↓↓↓
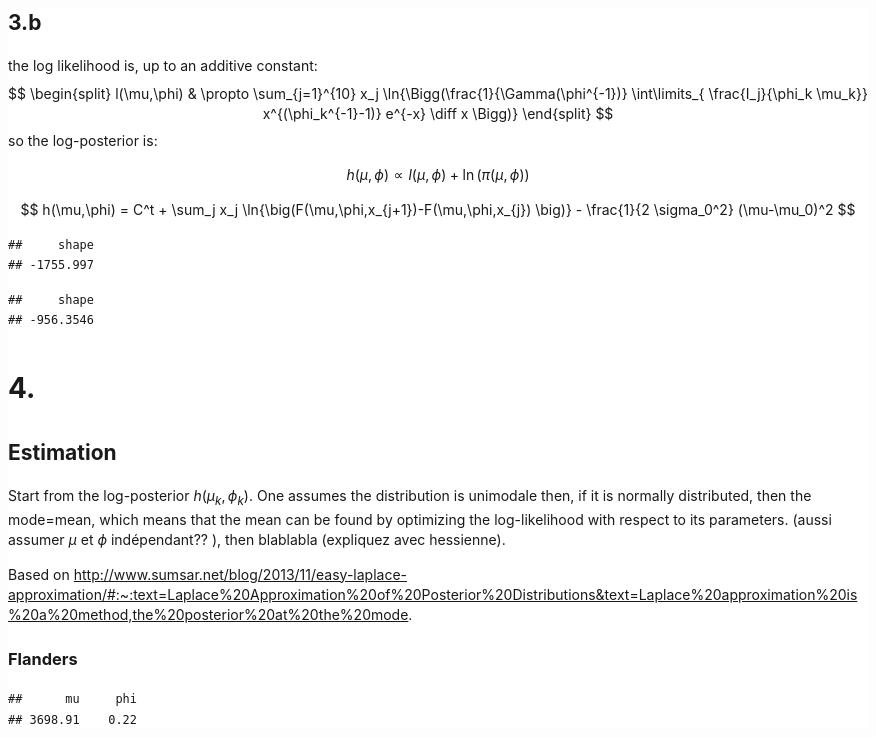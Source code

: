 ## 3.b 

the log likelihood is, up to an additive constant:
$$
\begin{split}
l(\mu,\phi) & \propto  \sum_{j=1}^{10} x_j \ln{\Bigg(\frac{1}{\Gamma(\phi^{-1})} \int\limits_{ \frac{I_j}{\phi_k \mu_k}} x^{(\phi_k^{-1}-1)} e^{-x} \diff x \Bigg)}
\end{split}
$$
so the log-posterior is: 

$$
h(\mu,\phi) \propto  l(\mu,\phi) + \ln(\pi(\mu,\phi))
$$

$$
h(\mu,\phi) = C^t +  \sum_j x_j \ln{\big(F(\mu,\phi,x_{j+1})-F(\mu,\phi,x_{j})  \big)} - \frac{1}{2 \sigma_0^2} (\mu-\mu_0)^2
$$






```
##     shape 
## -1755.997
```

```
##     shape 
## -956.3546
```


# 4. 

## Estimation 
Start from the log-posterior $h(\mu_k, \phi_k)$. One assumes the distribution is unimodale then, if it is normally distributed, then the mode=mean, which means that the mean can be found by optimizing the log-likelihood with respect to its parameters. (aussi assumer $\mu$ et $\phi$ indépendant?? ), then blablabla (expliquez avec hessienne). 


Based on http://www.sumsar.net/blog/2013/11/easy-laplace-approximation/#:~:text=Laplace%20Approximation%20of%20Posterior%20Distributions&text=Laplace%20approximation%20is%20a%20method,the%20posterior%20at%20the%20mode. 



### Flanders

```
##      mu     phi 
## 3698.91    0.22
```
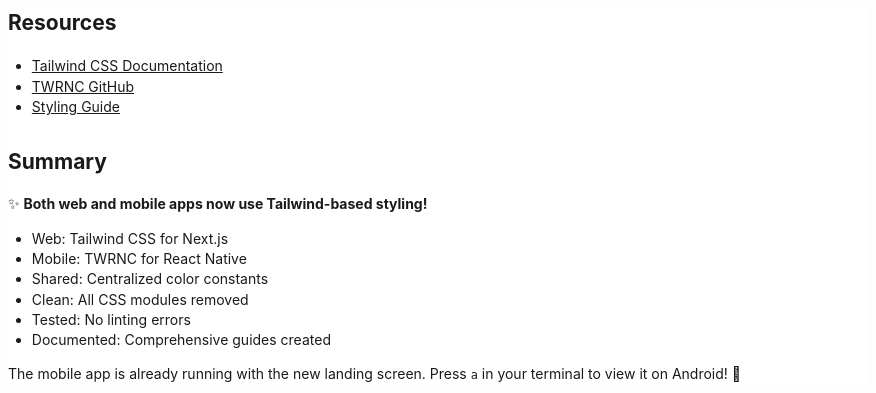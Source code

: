 ## Resources

- [Tailwind CSS Documentation](https://tailwindcss.com/docs)
- [TWRNC GitHub](https://github.com/jaredh159/tailwind-react-native-classnames)
- [Styling Guide](./STYLING.md)

## Summary

✨ **Both web and mobile apps now use Tailwind-based styling!**

- Web: Tailwind CSS for Next.js
- Mobile: TWRNC for React Native
- Shared: Centralized color constants
- Clean: All CSS modules removed
- Tested: No linting errors
- Documented: Comprehensive guides created

The mobile app is already running with the new landing screen. Press `a` in your terminal to view it on Android! 🚀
↑↑↑
Task goal: Give back every record exactly, dropping its pictures.

Solution:
Source code

: ## 3.b 

the log likelihood is, up to an additive constant:
$$
\begin{split}
l(\mu,\phi) & \propto  \sum_{j=1}^{10} x_j \ln{\Bigg(\frac{1}{\Gamma(\phi^{-1})} \int\limits_{ \frac{I_j}{\phi_k \mu_k}} x^{(\phi_k^{-1}-1)} e^{-x} \diff x \Bigg)}
\end{split}
$$
so the log-posterior is: 

$$
h(\mu,\phi) \propto  l(\mu,\phi) + \ln(\pi(\mu,\phi))
$$

$$
h(\mu,\phi) = C^t +  \sum_j x_j \ln{\big(F(\mu,\phi,x_{j+1})-F(\mu,\phi,x_{j})  \big)} - \frac{1}{2 \sigma_0^2} (\mu-\mu_0)^2
$$






```
##     shape 
## -1755.997
```

```
##     shape 
## -956.3546
```


# 4. 

## Estimation 
Start from the log-posterior $h(\mu_k, \phi_k)$. One assumes the distribution is unimodale then, if it is normally distributed, then the mode=mean, which means that the mean can be found by optimizing the log-likelihood with respect to its parameters. (aussi assumer $\mu$ et $\phi$ indépendant?? ), then blablabla (expliquez avec hessienne). 


Based on http://www.sumsar.net/blog/2013/11/easy-laplace-approximation/#:~:text=Laplace%20Approximation%20of%20Posterior%20Distributions&text=Laplace%20approximation%20is%20a%20method,the%20posterior%20at%20the%20mode. 



### Flanders

```
##      mu     phi 
## 3698.91    0.22
```
Source code

: ## Resources

- [Tailwind CSS Documentation](https://tailwindcss.com/docs)
- [TWRNC GitHub](https://github.com/jaredh159/tailwind-react-native-classnames)
- [Styling Guide](./STYLING.md)

## Summary

✨ **Both web and mobile apps now use Tailwind-based styling!**

- Web: Tailwind CSS for Next.js
- Mobile: TWRNC for React Native
- Shared: Centralized color constants
- Clean: All CSS modules removed
- Tested: No linting errors
- Documented: Comprehensive guides created

The mobile app is already running with the new landing screen. Press `a` in your terminal to view it on Android! 🚀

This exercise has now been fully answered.